Years ago, having learned my craft at BBC Radio Cumbria and then at Red Rose, I was known as something of an editing wizard. Armed with nothing more than a pointed chinagraph, a keen ear, fast hands and an appreciation of editing techniques, I could turn a shambolic interview into something of a polished product. Miles of 1/4 inch tape around my neck, a good memory of where bits of tape went and a love of the job itself was all that was required. In fact, one of my first tasks was to get bits of old tape from half used spools and edit them together into larger spools so that it could be re-used some time in the future. God help you if you got the tape the wrong way round! Exciting times back then was when a magnetic bulk eraser was purchased and you could wipe loads of stuff at once, sometimes even your digital watch. As life progressed, I lost the knack of showing people how to edit but I missed this simple pleasure. It gave me a strange sense of peace and in those days there were no mobile phones to distract your attention.
Last week I asked my son Scott, who produces Hirsty's daily dose at Capital FM Yorkshire, to show me how to edit digitally. What a farce. I thought this was supposed to speed things up. Instead, people spend hours on the smallest detail, I am convinced they don't know when done is done. The result is that it can take twice as long to do anything and I have come to the conclusion that editing digitally is really lazy editing in reality. This is not progress, anyone can do it. I wonder if people prepare aswell because they can usually fix things in the edit? I can recall when you did the most you could do, as well as you could do it, the first time around and editing, while possible, was often regarded as a personal failure. I am convinced that the skill of the editor was higher in the past. In those days, your most valued gift was a stop watch, you had to count the time to when you started the music beneath the words so that you didn't crash the vocals, or any key production segment. Today, you cut this, flick that, swap from one bit to the other, speed it up and change so much that it looks slightly too easy for those who like to reflect on the 'good old days' when a razor blade was a deadly weapen. It was your light-saber and it could slice you to bits. God knows how the 'health and safety officer' today would have dealt with this!

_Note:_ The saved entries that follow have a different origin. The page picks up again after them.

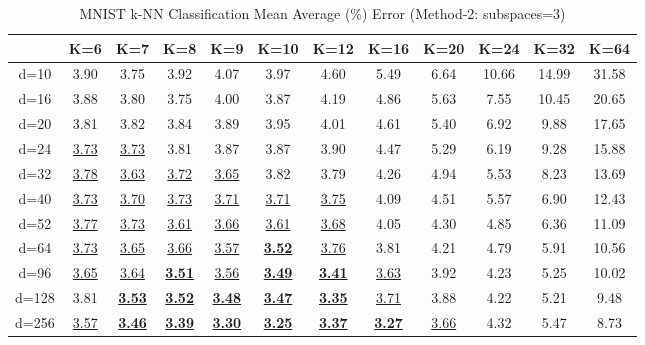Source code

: \begin{table}[H]
\centering
\label{tab:table2}
\begin{tabular}{|c|c|c|c|c|c|c|c|c|c|c|c|}
\hline
& K=6 & K=7 & K=8 & K=9 & K=10 & K=12 & K=16 & K=20 & K=24 & K=32 & K=64 \\
\hline
d=10 & 3.90 & 3.75 & 3.92 & 4.07 & 3.97 & 4.60 & 5.49 & 6.64 & 10.66 & 14.99 & 31.58 \\
d=16 & 3.88 & 3.80 & 3.75 & 4.00 & 3.87 & 4.19 & 4.86 & 5.63 & 7.55 & 10.45 & 20.65 \\
d=20 & 3.81 & 3.82 & 3.84 & 3.89 & 3.95 & 4.01 & 4.61 & 5.40 & 6.92 & 9.88 & 17.65 \\
d=24 & \underline{3.73} & \underline{3.73} & 3.81 & 3.87 & 3.87 & 3.90 & 4.47 & 5.29 & 6.19 & 9.28 & 15.88 \\
d=32 & \underline{3.78} & \underline{3.63} & \underline{3.72} & \underline{3.65} & 3.82 & 3.79 & 4.26 & 4.94 & 5.53 & 8.23 & 13.69 \\
d=40 & \underline{3.73} & \underline{3.70} & \underline{3.73} & \underline{3.71} & \underline{3.71} & \underline{3.75} & 4.09 & 4.51 & 5.57 & 6.90 & 12.43 \\
d=52 & \underline{3.77} & \underline{3.73} & \underline{3.61} & \underline{3.66} & \underline{3.61} & \underline{3.68} & 4.05 & 4.30 & 4.85 & 6.36 & 11.09 \\
d=64 & \underline{3.73} & \underline{3.65} & \underline{3.66} & \underline{3.57} & \underline{\textbf{3.52}} & \underline{3.76} & 3.81 & 4.21 & 4.79 & 5.91 & 10.56 \\
d=96 & \underline{3.65} & \underline{3.64} & \underline{\textbf{3.51}} & \underline{3.56} & \underline{\textbf{3.49}} & \underline{\textbf{3.41}} & \underline{3.63} & 3.92 & 4.23 & 5.25 & 10.02 \\
d=128 & 3.81 & \underline{\textbf{3.53}} & \underline{\textbf{3.52}} & \underline{\textbf{3.48}} & \underline{\textbf{3.47}} & \underline{\textbf{3.35}} & \underline{3.71} & 3.88 & 4.22 & 5.21 & 9.48 \\
d=256 & \underline{3.57} & \underline{\textbf{3.46}} & \underline{\textbf{3.39}} & \underline{\textbf{3.30}} & \underline{\textbf{3.25}} & \underline{\textbf{3.37}} & \underline{\textbf{3.27}} & \underline{3.66} & 4.32 & 5.47 & 8.73 \\
\hline
\end{tabular}
\caption{MNIST k-NN Classification Mean Average (\%) Error (Method-2: subspaces=3)}
\end{table}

Look at that picture above. Some see a tape machine, I see pure joy, hours of sex. A past love, a cherished memory. Granted, on large productions digital may have its benefits, but I would bet that even today, I could more than match anyone for speed and accuracy with my Revox verses one of these digital editing computers with their tiny buttons and hidden effects. I could edit faster, smarter and get the job done in half the time.
Tech ops, producers... jeezus. you don't know you're born. You just don't cut it.
PS. I also liked those big jingle cart machines with enormous buttons. They worked every time unlike the 'next' button... Ah, the good old days. What do you miss?
Above tongue firmly in cheek of course.
Above tongue firmly in cheek of course.